[GOAL OF THE EXERCISE]
Return, exactly, the line that contains "文本间的推理关系，又称为文本" together with all lines after it to the end of the entries, and no further lines.

Stored data entries:
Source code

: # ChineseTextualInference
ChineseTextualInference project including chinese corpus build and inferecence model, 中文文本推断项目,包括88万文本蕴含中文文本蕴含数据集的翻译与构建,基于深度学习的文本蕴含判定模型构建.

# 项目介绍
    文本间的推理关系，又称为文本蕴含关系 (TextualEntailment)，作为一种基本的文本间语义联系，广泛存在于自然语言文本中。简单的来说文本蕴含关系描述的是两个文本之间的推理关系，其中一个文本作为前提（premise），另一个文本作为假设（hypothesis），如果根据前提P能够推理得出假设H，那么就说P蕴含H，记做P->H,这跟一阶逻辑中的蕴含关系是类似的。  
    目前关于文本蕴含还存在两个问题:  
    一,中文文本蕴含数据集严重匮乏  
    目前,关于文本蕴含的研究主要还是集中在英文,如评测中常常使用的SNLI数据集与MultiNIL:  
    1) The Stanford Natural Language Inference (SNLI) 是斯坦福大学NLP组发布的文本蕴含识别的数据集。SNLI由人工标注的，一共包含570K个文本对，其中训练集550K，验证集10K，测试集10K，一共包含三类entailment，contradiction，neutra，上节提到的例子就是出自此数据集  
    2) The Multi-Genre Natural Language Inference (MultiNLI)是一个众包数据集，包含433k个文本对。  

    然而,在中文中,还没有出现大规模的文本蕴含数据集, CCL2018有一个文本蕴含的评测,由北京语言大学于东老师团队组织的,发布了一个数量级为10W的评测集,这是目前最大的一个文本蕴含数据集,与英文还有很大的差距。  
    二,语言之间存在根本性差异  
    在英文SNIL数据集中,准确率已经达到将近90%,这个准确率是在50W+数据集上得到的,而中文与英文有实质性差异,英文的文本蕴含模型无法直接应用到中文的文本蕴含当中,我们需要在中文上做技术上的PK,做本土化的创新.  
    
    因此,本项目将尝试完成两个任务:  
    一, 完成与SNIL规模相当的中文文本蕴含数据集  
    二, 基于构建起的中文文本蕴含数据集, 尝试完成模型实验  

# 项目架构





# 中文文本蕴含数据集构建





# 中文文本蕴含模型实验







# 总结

[RESULT OF THE EXERCISE]
    文本间的推理关系，又称为文本蕴含关系 (TextualEntailment)，作为一种基本的文本间语义联系，广泛存在于自然语言文本中。简单的来说文本蕴含关系描述的是两个文本之间的推理关系，其中一个文本作为前提（premise），另一个文本作为假设（hypothesis），如果根据前提P能够推理得出假设H，那么就说P蕴含H，记做P->H,这跟一阶逻辑中的蕴含关系是类似的。  
    目前关于文本蕴含还存在两个问题:  
    一,中文文本蕴含数据集严重匮乏  
    目前,关于文本蕴含的研究主要还是集中在英文,如评测中常常使用的SNLI数据集与MultiNIL:  
    1) The Stanford Natural Language Inference (SNLI) 是斯坦福大学NLP组发布的文本蕴含识别的数据集。SNLI由人工标注的，一共包含570K个文本对，其中训练集550K，验证集10K，测试集10K，一共包含三类entailment，contradiction，neutra，上节提到的例子就是出自此数据集  
    2) The Multi-Genre Natural Language Inference (MultiNLI)是一个众包数据集，包含433k个文本对。  

    然而,在中文中,还没有出现大规模的文本蕴含数据集, CCL2018有一个文本蕴含的评测,由北京语言大学于东老师团队组织的,发布了一个数量级为10W的评测集,这是目前最大的一个文本蕴含数据集,与英文还有很大的差距。  
    二,语言之间存在根本性差异  
    在英文SNIL数据集中,准确率已经达到将近90%,这个准确率是在50W+数据集上得到的,而中文与英文有实质性差异,英文的文本蕴含模型无法直接应用到中文的文本蕴含当中,我们需要在中文上做技术上的PK,做本土化的创新.  
    
    因此,本项目将尝试完成两个任务:  
    一, 完成与SNIL规模相当的中文文本蕴含数据集  
    二, 基于构建起的中文文本蕴含数据集, 尝试完成模型实验  

# 项目架构





# 中文文本蕴含数据集构建





# 中文文本蕴含模型实验







# 总结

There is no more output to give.